__EXERCISE BRIEF__. Return, word for word, the lines of the listing below from the one with "- Nice death screen" through the one with "[Heroku Link](https://national-parks-explorer.herokuapp.com/).", and no other lines.

*** Opening of SOURCE INFORMATION ***

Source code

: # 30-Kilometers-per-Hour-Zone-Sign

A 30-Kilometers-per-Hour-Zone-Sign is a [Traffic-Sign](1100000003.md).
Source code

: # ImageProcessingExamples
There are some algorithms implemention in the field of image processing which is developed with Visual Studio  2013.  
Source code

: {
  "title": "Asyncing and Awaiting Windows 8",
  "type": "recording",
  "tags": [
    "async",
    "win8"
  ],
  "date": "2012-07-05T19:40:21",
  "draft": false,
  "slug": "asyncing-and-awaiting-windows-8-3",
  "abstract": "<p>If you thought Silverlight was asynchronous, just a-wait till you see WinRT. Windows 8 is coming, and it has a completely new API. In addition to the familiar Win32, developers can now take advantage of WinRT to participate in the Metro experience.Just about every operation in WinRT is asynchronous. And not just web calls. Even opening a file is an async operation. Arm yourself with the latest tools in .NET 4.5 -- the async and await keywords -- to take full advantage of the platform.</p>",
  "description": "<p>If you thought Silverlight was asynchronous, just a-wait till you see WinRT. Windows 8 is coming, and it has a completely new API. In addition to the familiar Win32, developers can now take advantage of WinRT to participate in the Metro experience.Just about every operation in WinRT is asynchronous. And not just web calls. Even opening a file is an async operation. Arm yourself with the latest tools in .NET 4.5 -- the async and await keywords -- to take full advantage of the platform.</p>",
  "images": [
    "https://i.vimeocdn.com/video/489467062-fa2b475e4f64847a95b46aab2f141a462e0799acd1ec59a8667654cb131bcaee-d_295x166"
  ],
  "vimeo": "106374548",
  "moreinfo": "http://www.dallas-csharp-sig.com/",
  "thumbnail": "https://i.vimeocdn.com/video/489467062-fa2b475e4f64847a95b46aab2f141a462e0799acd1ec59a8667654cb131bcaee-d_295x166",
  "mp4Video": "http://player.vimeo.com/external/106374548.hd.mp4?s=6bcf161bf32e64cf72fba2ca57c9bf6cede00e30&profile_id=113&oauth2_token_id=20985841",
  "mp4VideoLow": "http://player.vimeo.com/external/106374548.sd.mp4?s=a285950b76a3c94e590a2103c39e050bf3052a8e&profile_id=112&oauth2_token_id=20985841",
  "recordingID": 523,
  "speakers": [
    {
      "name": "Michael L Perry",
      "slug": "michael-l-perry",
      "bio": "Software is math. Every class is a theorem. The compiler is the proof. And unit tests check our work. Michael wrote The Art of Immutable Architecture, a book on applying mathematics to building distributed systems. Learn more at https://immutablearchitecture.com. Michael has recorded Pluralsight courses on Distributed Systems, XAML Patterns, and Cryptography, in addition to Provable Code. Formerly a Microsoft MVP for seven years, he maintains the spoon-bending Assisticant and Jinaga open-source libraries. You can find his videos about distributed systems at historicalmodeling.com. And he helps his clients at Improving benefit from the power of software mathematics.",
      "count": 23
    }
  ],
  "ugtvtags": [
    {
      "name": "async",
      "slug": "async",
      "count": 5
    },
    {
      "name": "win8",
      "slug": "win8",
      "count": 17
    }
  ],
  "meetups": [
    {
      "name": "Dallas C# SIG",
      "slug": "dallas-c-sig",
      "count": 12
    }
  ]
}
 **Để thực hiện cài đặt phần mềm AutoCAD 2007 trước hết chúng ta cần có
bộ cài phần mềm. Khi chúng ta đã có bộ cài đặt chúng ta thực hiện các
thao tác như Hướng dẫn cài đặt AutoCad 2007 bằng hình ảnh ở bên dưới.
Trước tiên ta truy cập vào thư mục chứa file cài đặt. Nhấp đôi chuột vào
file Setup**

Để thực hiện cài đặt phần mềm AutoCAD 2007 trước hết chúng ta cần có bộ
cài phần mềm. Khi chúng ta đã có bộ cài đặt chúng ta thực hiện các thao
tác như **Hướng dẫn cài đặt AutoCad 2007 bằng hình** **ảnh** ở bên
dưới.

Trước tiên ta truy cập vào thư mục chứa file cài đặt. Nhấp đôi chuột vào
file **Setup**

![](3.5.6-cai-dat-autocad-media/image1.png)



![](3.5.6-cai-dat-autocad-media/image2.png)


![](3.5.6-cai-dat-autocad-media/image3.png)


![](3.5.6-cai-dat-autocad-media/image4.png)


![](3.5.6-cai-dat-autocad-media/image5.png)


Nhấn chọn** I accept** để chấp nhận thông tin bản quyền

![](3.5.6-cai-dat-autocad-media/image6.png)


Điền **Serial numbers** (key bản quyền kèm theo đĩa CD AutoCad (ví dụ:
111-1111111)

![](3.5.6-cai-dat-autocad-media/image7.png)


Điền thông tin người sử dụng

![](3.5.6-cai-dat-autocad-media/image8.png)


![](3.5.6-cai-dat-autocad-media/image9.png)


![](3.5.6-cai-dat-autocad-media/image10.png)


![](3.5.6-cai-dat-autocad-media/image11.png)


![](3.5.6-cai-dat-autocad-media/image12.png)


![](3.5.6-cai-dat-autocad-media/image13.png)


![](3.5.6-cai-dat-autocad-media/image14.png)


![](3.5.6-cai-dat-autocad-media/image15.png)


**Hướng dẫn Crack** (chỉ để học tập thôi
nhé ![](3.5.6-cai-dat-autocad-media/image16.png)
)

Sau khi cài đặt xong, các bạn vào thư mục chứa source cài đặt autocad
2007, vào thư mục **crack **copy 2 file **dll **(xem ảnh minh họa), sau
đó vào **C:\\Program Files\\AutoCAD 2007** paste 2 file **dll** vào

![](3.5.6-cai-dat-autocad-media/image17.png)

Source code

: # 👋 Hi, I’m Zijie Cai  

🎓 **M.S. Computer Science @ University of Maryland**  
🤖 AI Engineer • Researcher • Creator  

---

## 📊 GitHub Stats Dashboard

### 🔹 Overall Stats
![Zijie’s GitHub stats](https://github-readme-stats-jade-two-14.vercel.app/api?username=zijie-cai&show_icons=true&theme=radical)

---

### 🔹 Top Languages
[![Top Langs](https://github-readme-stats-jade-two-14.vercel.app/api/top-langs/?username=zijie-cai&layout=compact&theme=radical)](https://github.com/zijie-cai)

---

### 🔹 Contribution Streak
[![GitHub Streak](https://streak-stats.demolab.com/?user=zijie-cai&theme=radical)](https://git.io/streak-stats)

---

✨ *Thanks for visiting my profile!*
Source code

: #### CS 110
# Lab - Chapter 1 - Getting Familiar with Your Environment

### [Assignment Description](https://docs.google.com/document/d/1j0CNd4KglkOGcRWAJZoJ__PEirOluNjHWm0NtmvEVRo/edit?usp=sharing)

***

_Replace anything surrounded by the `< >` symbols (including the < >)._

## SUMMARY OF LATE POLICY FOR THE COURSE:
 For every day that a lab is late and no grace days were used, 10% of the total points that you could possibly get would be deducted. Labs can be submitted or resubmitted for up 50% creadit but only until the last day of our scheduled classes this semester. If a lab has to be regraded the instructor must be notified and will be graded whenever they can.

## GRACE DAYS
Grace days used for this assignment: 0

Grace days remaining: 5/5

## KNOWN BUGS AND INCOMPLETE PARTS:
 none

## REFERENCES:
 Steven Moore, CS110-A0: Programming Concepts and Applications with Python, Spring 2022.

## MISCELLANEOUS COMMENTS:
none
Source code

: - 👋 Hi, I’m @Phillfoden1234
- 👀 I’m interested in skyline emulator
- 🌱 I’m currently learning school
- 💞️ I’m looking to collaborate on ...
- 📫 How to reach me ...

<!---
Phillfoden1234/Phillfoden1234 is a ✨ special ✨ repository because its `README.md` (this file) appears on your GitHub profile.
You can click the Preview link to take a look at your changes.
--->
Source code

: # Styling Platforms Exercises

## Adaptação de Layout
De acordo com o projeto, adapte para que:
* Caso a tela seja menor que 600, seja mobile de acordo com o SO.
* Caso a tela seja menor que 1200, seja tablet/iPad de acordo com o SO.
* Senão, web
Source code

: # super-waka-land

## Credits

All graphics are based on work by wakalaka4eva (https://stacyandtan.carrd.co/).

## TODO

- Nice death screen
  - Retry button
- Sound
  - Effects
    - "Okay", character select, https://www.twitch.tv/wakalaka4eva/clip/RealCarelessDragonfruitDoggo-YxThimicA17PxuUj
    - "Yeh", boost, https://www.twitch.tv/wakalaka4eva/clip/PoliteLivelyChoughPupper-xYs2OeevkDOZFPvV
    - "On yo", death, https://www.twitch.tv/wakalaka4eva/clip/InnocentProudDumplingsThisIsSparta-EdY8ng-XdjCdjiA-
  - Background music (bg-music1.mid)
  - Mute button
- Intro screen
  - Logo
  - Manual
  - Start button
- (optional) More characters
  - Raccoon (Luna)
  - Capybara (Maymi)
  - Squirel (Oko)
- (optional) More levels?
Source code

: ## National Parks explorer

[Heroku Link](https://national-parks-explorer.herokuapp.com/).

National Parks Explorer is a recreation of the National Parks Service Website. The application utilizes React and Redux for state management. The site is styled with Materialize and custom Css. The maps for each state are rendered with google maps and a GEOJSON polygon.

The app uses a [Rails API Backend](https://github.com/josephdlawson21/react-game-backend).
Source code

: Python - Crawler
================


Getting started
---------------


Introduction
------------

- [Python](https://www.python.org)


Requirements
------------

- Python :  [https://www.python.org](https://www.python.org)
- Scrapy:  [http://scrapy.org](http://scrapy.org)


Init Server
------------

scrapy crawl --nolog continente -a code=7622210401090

*** Close of SOURCE INFORMATION ***

__EXERCISE OUTPUT__.
- Nice death screen
  - Retry button
- Sound
  - Effects
    - "Okay", character select, https://www.twitch.tv/wakalaka4eva/clip/RealCarelessDragonfruitDoggo-YxThimicA17PxuUj
    - "Yeh", boost, https://www.twitch.tv/wakalaka4eva/clip/PoliteLivelyChoughPupper-xYs2OeevkDOZFPvV
    - "On yo", death, https://www.twitch.tv/wakalaka4eva/clip/InnocentProudDumplingsThisIsSparta-EdY8ng-XdjCdjiA-
  - Background music (bg-music1.mid)
  - Mute button
- Intro screen
  - Logo
  - Manual
  - Start button
- (optional) More characters
  - Raccoon (Luna)
  - Capybara (Maymi)
  - Squirel (Oko)
- (optional) More levels?
Source code

: ## National Parks explorer

[Heroku Link](https://national-parks-explorer.herokuapp.com/).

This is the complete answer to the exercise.